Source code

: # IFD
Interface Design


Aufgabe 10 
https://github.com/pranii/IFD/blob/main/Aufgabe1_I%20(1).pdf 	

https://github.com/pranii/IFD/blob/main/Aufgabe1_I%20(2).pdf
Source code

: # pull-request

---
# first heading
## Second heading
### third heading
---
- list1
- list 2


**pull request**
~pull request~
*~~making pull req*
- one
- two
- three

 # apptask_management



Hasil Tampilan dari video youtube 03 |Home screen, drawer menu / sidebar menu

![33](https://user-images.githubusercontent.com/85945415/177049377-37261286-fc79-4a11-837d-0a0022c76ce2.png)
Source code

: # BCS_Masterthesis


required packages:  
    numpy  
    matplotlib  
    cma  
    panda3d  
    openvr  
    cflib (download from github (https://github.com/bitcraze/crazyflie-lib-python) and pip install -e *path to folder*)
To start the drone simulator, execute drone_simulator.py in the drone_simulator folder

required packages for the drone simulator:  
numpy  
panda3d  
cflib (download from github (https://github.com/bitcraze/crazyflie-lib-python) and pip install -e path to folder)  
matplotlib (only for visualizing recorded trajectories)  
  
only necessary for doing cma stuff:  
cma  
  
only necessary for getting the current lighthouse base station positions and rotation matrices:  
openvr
+++
● **Exercise brief**: Once you have read the entries, reproduce each one exactly.

● **Exercise answer**:
Source code

: # IFD
Interface Design


Aufgabe 10 
https://github.com/pranii/IFD/blob/main/Aufgabe1_I%20(1).pdf 	

https://github.com/pranii/IFD/blob/main/Aufgabe1_I%20(2).pdf
Source code

: # pull-request

---
# first heading
## Second heading
### third heading
---
- list1
- list 2


**pull request**
~pull request~
*~~making pull req*
- one
- two
- three

 # apptask_management



Hasil Tampilan dari video youtube 03 |Home screen, drawer menu / sidebar menu

![33](https://user-images.githubusercontent.com/85945415/177049377-37261286-fc79-4a11-837d-0a0022c76ce2.png)
Source code

: # BCS_Masterthesis


required packages:  
    numpy  
    matplotlib  
    cma  
    panda3d  
    openvr  
    cflib (download from github (https://github.com/bitcraze/crazyflie-lib-python) and pip install -e *path to folder*)
To start the drone simulator, execute drone_simulator.py in the drone_simulator folder

required packages for the drone simulator:  
numpy  
panda3d  
cflib (download from github (https://github.com/bitcraze/crazyflie-lib-python) and pip install -e path to folder)  
matplotlib (only for visualizing recorded trajectories)  
  
only necessary for doing cma stuff:  
cma  
  
only necessary for getting the current lighthouse base station positions and rotation matrices:  
openvr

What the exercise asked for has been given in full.